Wachtell does not dispute the analysis in our paper showing that state-law poison-pill rules today impose tighter restrictions on tender offers than those that federal courts have viewed as preempted by the Williams Act. Instead, Wachtell’s response asserts that the “true state of the law,” about which there is “no doubt,” is that the Williams Act “governs procedure, not substance,” and that the Act therefore does not preempt any antitakeover devices that states choose to authorize. As we explain below, this is not an accurate description of the state of the law: Wachtell’s view (1) is not established by Supreme Court precedent; (2) gives undue weight to two lower federal court opinions; and (3) discounts or ignores opinions of other lower federal courts that have expressed views that differ from Wachtell’s.

Supreme Court Decisions

To begin, Wachtell’s assessment of the “true state of the law” in this area has not been adopted by either one of the two major decisions that the Supreme Court has issued in this area—Edgar v. MITE and CTS v. Dynamics Corporation of America.

In Edgar, the Supreme Court invalidated an Illinois antitakeover statute that created impediments to tender offerors that are materially less significant than those imposed by state-law poison-pill rules today. Justice White, writing for a plurality of the Court, concluded that the delay imposed by Illinois law frustrated the purpose of the Williams Act, because in passing the Act “Congress itself recognized that delay can seriously impede a tender offer, and sought to avoid it.” Wachtell’s response simply asserts that Justice White “[m]isread[]” the Williams Act, and that his “stunning[]” analysis is “insupportable.”

In CTS—the last word from the Supreme Court in this area—the Court applied Justice White’s framework to determine whether the Indiana statute challenged in that case was consistent with the Williams Act. In upholding the statute, the Court emphasized that the delay imposed by the statute was relatively short. Wachtell’s response argues that the Court employed Justice White’s framework merely “for the sake of argument” and that the Court “did not issue a definitive holding on the Williams Act’s overall preemptive scope” in CTS.

We agree that the CTS Court did not provide a definitive analysis of the Williams Act’s preemptive scope. That is why the constitutionality of today’s state-law poison-pill rules is not fully resolved. However, Supreme Court opinions generally do not apply in their analysis, even for the sake of argument, a framework that is “insupportable” and clearly “not the state of the law.” Furthermore, CTS offers no basis for Wachtell’s view concerning the “true state of the law.” The Justices in CTS could have adopted, but did not choose to do so, Wachtell’s view of the Williams Act’s preemptive scope. Indeed, in a concurring opinion, Justice Scalia indicated that he held such a view of the Williams Act’s preemptive scope —but no other Justice in CTS joined Justice Scalia’s opinion.

Of course, much time has passed since CTS, and it is impossible to predict how the Court (whose composition has changed considerably) would rule today if it were to revisit this subject. We are not surprised that Wachtell hopes that the Court would adopt the view that the Williams Act imposes no substantive limits on the types of antitakeover devices that states can adopt. But that hope does not justify Wachtell’s claim that its view is the “true state of the law” at present.

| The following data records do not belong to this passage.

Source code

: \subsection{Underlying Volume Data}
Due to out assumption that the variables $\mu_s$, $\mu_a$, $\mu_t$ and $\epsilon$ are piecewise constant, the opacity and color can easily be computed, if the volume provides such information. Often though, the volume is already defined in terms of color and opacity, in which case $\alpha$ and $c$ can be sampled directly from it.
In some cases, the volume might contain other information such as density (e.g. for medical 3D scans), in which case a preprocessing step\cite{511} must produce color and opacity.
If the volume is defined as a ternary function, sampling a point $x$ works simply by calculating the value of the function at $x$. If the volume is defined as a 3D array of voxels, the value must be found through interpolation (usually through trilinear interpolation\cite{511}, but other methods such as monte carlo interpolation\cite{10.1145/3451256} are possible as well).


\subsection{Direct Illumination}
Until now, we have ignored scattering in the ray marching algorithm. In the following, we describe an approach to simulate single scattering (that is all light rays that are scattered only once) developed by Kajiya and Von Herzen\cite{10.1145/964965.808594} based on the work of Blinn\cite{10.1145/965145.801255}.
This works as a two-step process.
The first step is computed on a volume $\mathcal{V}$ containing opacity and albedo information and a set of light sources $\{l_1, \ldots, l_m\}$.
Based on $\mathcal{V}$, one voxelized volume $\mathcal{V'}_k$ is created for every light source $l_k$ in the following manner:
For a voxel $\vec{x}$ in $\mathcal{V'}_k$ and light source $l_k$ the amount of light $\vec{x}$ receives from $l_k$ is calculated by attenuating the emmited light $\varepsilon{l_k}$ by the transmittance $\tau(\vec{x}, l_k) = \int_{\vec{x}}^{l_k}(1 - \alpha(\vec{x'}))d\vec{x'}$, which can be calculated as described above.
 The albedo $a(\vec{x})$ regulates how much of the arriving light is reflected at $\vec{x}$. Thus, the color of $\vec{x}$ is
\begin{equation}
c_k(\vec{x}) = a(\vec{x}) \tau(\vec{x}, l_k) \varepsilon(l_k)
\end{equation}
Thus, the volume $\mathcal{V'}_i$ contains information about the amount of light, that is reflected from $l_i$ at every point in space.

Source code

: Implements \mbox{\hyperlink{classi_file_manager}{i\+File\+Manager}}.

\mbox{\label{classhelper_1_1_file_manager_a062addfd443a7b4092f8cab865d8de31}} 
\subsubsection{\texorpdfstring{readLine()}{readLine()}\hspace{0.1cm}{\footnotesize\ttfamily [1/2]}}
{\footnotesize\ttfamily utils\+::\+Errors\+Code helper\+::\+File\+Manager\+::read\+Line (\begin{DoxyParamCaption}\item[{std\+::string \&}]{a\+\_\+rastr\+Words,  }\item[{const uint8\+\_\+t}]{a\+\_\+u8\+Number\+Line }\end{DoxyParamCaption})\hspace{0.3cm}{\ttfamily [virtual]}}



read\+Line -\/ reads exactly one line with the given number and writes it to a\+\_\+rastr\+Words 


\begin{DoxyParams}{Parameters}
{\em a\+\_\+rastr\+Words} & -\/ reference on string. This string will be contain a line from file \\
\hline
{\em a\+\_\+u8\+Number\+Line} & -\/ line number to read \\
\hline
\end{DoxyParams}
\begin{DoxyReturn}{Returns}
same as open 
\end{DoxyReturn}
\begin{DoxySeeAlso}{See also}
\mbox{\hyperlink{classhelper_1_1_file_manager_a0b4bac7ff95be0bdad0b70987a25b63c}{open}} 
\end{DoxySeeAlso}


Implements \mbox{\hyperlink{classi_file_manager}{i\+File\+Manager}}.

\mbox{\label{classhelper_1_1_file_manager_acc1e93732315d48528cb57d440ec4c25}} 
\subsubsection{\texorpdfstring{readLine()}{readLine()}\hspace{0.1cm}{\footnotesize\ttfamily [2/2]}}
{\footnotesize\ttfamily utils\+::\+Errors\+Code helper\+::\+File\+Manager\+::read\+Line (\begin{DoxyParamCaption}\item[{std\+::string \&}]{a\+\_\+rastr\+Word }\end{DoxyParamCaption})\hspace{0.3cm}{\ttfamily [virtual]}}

Decisions by Lower Federal Courts

Wachtell’s claim that its view actually reflects the true state of the law is based on two post-CTS opinions by federal courts of appeals—the Amanda Acquisition opinion in the Seventh Circuit and the WLR Foods decision in the Fourth Circuit—that do indeed take the narrow view of the Williams Act that Wachtell advocates. Our paper discusses these opinions (as well as the Realty Acquisition opinion in the federal trial court in Maryland, which takes a similar view), and we acknowledge that, should this approach prevail in the future, federal courts would not hold current state-law poison-pill rules preempted by the Williams Act.

However, as we describe in detail in our paper, other federal courts take a different view. They apply other tests—the “meaningful opportunity for success,” “shareholder autonomy,” and “shareholder protection” tests—that impose meaningful limits on the antitakeover devices that states may authorize. Cases following such approaches include:

  • The Hyde Park decision in the First Circuit, which was joined by then-Judge, and now Supreme Court Justice, Breyer;
  • The BNS, RP Acquisition Corp., and Interco decisions by three federal district courts in Delaware;
  • The West-Point Pepperell decision by a federal district court in Georgia; and
  • The Firestone Tire decision by Judge Batchelder, then a federal trial judge in Ohio and now the Chief Judge of the Sixth Circuit.

As we explain in our paper, should the approaches described in these cases prevail in the future, they could well lead to invalidation of current poison-pill state rules.

In claiming claims that Amanda Acquisition and WLR represent the “final word” and “the true state of the law” on the preemptive scope of the Williams Act, Wachtell’s response:

  • Fails to give adequate weight to the Hyde Park decision in the First Circuit that expresses a different view;
  • Fails to acknowledge (or even cite) Judge Batchelder’s Firestone Tire decision—which, again, takes a rather different view from Wachtell’s position;
  • Asserts that the BNS, RP Acquisition Corp., and Interco opinions from the federal trial courts in Delaware have been “discredited” although none of them has been overruled; and
  • Fails to acknowledge that Amanda Acquisition and WLR do not bind federal courts outside the Fourth and Seventh Circuits, or address the reasons set forth in our paper why other courts may not adopt the approach of these decisions.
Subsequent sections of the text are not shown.